YOUR ASSIGNMENT =>
Your answer should hold each line of the material that contains the word "分布式译码".

DATA FOR PROCESSING =>
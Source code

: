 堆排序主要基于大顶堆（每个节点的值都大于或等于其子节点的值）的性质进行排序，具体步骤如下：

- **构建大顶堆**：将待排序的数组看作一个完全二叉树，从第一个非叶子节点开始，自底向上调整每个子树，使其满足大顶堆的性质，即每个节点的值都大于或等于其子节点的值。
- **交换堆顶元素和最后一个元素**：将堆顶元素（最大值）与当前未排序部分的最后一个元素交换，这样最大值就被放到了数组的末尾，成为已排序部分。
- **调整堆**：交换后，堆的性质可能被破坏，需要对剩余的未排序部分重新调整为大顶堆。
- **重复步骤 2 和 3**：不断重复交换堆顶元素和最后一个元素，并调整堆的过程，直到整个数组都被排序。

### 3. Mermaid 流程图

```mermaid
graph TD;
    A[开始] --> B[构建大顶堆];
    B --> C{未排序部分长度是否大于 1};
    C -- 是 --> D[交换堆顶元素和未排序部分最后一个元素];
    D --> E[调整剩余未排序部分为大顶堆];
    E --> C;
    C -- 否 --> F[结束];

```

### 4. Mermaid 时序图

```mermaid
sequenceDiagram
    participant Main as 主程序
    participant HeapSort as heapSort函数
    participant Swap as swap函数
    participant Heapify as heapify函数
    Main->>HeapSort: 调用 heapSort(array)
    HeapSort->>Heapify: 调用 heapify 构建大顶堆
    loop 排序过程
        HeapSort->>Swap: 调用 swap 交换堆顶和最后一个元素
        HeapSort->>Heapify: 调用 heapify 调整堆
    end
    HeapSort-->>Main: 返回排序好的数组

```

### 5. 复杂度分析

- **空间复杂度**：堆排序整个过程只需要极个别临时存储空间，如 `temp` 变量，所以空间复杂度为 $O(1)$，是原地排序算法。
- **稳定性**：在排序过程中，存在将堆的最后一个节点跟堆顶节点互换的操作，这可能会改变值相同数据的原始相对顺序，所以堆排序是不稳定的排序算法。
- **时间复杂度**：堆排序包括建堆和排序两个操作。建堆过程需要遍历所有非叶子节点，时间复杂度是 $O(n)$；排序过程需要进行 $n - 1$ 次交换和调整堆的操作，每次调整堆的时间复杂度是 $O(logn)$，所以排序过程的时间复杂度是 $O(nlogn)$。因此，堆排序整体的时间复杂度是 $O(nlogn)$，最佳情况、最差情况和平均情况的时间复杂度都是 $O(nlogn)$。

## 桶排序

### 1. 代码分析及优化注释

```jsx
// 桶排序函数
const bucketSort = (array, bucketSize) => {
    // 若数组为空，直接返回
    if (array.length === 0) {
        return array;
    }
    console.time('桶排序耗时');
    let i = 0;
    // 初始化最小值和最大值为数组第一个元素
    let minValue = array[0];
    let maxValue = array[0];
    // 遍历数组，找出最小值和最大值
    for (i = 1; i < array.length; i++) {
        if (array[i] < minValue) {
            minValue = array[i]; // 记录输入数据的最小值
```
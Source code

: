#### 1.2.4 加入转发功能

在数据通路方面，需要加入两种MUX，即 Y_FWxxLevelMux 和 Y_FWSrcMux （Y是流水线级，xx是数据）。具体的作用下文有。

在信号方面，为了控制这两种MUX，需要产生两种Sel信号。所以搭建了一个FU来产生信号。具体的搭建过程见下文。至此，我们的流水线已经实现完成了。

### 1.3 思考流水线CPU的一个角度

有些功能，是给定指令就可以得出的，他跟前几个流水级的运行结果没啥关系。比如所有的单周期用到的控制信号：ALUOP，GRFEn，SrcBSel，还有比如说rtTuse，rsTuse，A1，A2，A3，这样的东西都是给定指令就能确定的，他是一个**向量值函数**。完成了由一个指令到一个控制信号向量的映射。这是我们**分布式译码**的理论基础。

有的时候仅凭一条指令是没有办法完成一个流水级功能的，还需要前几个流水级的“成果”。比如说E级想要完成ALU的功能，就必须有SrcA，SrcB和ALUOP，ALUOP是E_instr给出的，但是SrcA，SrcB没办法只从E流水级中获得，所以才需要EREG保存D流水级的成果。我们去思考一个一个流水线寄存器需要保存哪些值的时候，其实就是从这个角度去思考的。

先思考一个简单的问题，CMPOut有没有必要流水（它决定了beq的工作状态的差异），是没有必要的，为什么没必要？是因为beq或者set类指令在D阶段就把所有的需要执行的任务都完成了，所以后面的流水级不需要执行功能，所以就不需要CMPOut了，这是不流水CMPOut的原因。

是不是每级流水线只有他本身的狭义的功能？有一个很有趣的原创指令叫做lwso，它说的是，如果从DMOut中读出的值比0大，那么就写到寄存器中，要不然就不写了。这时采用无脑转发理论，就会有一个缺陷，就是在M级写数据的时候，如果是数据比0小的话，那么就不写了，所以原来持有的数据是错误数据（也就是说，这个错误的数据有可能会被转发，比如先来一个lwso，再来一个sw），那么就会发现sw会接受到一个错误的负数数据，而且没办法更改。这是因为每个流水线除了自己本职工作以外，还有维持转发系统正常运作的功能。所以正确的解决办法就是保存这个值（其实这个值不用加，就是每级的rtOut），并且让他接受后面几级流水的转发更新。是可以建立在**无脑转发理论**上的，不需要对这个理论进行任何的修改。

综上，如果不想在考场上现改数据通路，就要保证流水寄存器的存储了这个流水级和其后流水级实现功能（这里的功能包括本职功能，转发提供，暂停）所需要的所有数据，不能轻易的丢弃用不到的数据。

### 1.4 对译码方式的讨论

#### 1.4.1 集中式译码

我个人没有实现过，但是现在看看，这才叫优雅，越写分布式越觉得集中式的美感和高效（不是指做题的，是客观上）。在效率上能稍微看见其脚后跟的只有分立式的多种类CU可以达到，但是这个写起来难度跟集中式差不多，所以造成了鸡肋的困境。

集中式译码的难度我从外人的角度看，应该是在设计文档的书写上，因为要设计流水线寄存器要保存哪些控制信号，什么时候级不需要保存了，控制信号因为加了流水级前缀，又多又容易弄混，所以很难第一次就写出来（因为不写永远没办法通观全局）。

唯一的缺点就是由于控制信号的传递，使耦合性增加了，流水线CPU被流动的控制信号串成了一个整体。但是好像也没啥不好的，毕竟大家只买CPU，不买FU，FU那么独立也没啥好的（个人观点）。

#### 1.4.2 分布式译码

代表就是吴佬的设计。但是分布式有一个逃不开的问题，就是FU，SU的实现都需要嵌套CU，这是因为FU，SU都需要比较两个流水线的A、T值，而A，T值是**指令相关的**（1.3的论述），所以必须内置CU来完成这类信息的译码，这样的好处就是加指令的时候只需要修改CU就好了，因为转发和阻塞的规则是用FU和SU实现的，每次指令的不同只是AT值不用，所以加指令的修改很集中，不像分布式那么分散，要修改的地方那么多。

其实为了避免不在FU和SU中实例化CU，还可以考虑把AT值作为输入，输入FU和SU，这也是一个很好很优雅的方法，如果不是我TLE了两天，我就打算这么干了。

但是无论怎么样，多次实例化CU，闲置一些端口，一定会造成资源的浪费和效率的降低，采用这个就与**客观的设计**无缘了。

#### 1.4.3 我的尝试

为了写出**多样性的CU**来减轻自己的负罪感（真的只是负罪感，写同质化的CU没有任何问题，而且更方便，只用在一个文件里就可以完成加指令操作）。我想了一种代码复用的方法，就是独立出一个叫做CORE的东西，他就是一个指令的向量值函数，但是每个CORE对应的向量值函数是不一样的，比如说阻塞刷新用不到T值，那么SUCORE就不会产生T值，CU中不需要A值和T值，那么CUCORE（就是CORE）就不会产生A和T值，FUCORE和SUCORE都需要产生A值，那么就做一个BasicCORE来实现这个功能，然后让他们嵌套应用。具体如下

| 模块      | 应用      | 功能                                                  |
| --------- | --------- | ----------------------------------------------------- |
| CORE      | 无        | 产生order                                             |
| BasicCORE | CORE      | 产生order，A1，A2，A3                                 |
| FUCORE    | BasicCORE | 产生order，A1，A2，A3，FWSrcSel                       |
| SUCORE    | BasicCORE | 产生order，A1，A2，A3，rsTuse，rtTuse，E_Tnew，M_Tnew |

SOLUTION FOR THIS EXERCISE =>
有些功能，是给定指令就可以得出的，他跟前几个流水级的运行结果没啥关系。比如所有的单周期用到的控制信号：ALUOP，GRFEn，SrcBSel，还有比如说rtTuse，rsTuse，A1，A2，A3，这样的东西都是给定指令就能确定的，他是一个**向量值函数**。完成了由一个指令到一个控制信号向量的映射。这是我们**分布式译码**的理论基础。
#### 1.4.2 分布式译码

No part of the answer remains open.